1560. — « Cette année fut très-affligeante pour le pays, à raison des fréquentes inondations causées par des pluies continuelles, qui désolèrent si généralement les villes et les campagnes, que l’évêque, considérant que c’était la troisième année de stérilité de vin, obligea les créanciers de remettre une partie des cens à leurs vignerons. » “

Les inondations en France depuis le VIe siècle jusqu’à nos jours, Maurice Champion, 1865


Les phénomènes naturels à Liège
Liège au 16ème siècle

Au 11ème siècle, Liége est la nourrice des arts

27 mai 2008

« Au onzième siècle, l’Église de Liége était le centre d’un grand mouvement intellectuel; elle avait à sa tête des hommes remarquables par leur vertu et leur savoir; ses écoles attiraient des élèves de tous les pays de l’Europe. Liége passait pour la nourrice des arts (*) ; sa science était proverbiale.

(*) — “Legia, magnarum quondam artium nutricula”. (Adelmanni, Scholastici Rythmi, ap. Boulquet, T. XI, pag. 439.)
— Le scolastique Gozechinus dit que Liége est une Athènes pour les lettres et la philosophie et une Rome pour la religion. (Epist., a. 106O, ap.
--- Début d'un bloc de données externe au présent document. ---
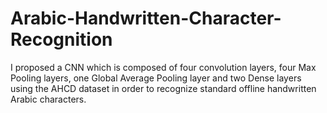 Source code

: # Arabic-Handwritten-Character-Recognition

I proposed a CNN  which is composed of four convolution layers, four Max Pooling layers, one Global Average Pooling layer and two Dense layers using the AHCD dataset in order to recognize standard offline handwritten Arabic characters.
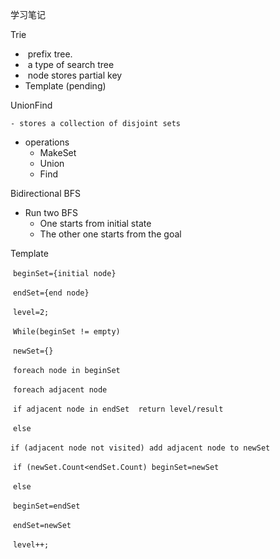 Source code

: 学习笔记

Trie

- ​    prefix tree.
- ​    a type of search tree
- ​    node stores partial key
-   Template (pending)



UnionFind

	- stores a collection of disjoint sets
 - operations
   	- MakeSet
   	- Union
   	- Find

Bidirectional BFS 

- Run two BFS 
  - One starts from initial state
  - The other one starts from the goal

Template

​		`beginSet={initial node}`

​        `endSet={end node}`

​		`level=2;`

​		`While(beginSet != empty)`

​			`newSet={}`

​			 `foreach node in beginSet`               

​                        `foreach adjacent node`

​                                    `if adjacent node in endSet  return level/result`

​                                    `else`

​											`if (adjacent node not visited) add adjacent node to newSet`

​				`if (newSet.Count<endSet.Count) beginSet=newSet`

​				`else` 

​					 `beginSet=endSet`

​					`endSet=newSet`	

​     	 `level++;` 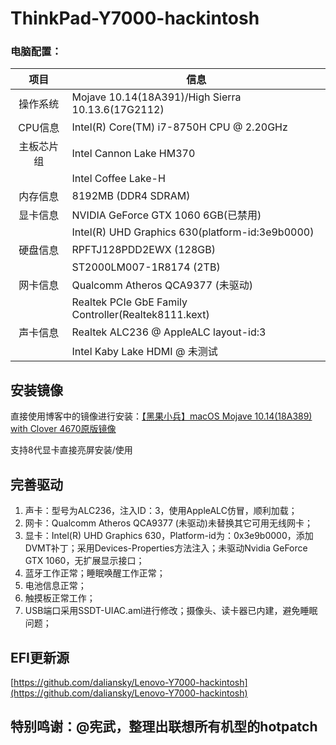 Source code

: # ThinkPad-Y7000-hackintosh
### 电脑配置：

|项目|信息|
|:-----:|-----|
|操作系统|Mojave 10.14(18A391)/High Sierra 10.13.6(17G2112)|
|CPU信息|Intel(R) Core(TM) i7-8750H CPU @ 2.20GHz|
|主板芯片组|Intel Cannon Lake HM370|
||Intel Coffee Lake-H|
|内存信息|8192MB  (DDR4 SDRAM)|
|显卡信息|NVIDIA GeForce GTX 1060 6GB(已禁用)|
||Intel(R) UHD Graphics 630(platform-id:3e9b0000)|
|硬盘信息|RPFTJ128PDD2EWX (128GB)|
||ST2000LM007-1R8174 (2TB)|
|网卡信息|Qualcomm Atheros QCA9377 (未驱动)|
||Realtek PCIe GbE Family Controller(Realtek8111.kext)|
|声卡信息|Realtek ALC236 @ AppleALC layout-id:3|
||Intel Kaby Lake HDMI @ 未测试|

## 安装镜像

直接使用博客中的镜像进行安装：[【黑果小兵】macOS Mojave 10.14(18A389) with Clover 4670原版镜像](https://blog.daliansky.net/macOS-Mojave-10.14-18A389-Release-with-Clover-4670-original-mirror.html)

支持8代显卡直接亮屏安装/使用

## 完善驱动

1. 声卡：型号为ALC236，注入ID：3，使用AppleALC仿冒，顺利加载；
2. 网卡：Qualcomm Atheros QCA9377 (未驱动)未替换其它可用无线网卡；
3. 显卡：Intel(R) UHD Graphics 630，Platform-id为：0x3e9b0000，添加DVMT补丁；采用Devices-Properties方法注入；未驱动Nvidia GeForce GTX 1060，无扩展显示接口；
4. 蓝牙工作正常；睡眠唤醒工作正常；
5. 电池信息正常；
6. 触摸板正常工作；
7. USB端口采用SSDT-UIAC.aml进行修改；摄像头、读卡器已内建，避免睡眠问题；

## EFI更新源

[https://github.com/daliansky/Lenovo-Y7000-hackintosh](https://github.com/daliansky/Lenovo-Y7000-hackintosh)

## 特别鸣谢：@宪武，整理出联想所有机型的hotpatch

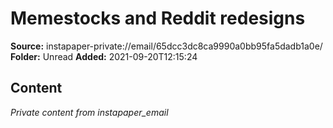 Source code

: # Memestocks and Reddit redesigns

**Source:** instapaper-private://email/65dcc3dc8ca9990a0bb95fa5dadb1a0e/
**Folder:** Unread
**Added:** 2021-09-20T12:15:24




## Content
*Private content from instapaper_email*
Bouquet, T. XI, pag.501. )
— L’abbé d’Ursperg dit dans sa chronique (a. 1117) : “Leodium studiis litterarum prœ cœteris optime famosa.” «

Études sur l’histoire de l’humanité, F. Laurent, Paris, 1865


L’art à Liège
11ème siècle à Liège
Sciences et techniques à Liège

Les Liégeois , “têtes de houille”

18 mai 2008

“Liège, en latin Leodum ou Leodicum - était une ville créée par les Mérovingiens au confluent de la Meuse et de l’Ourthe. Hérissé de hauts fourneaux, son territoire était par ailleurs creusé de mille galeries souterraines d’où l’on extrayait du charbon de pierre, appelé houille, sorte de matière noire qui avait l’apparence d’une pierre luisante et qui avait valu aux indigènes le sobriquet de “têtes de houille” dont, du reste, ils s’enorgueuillissaient.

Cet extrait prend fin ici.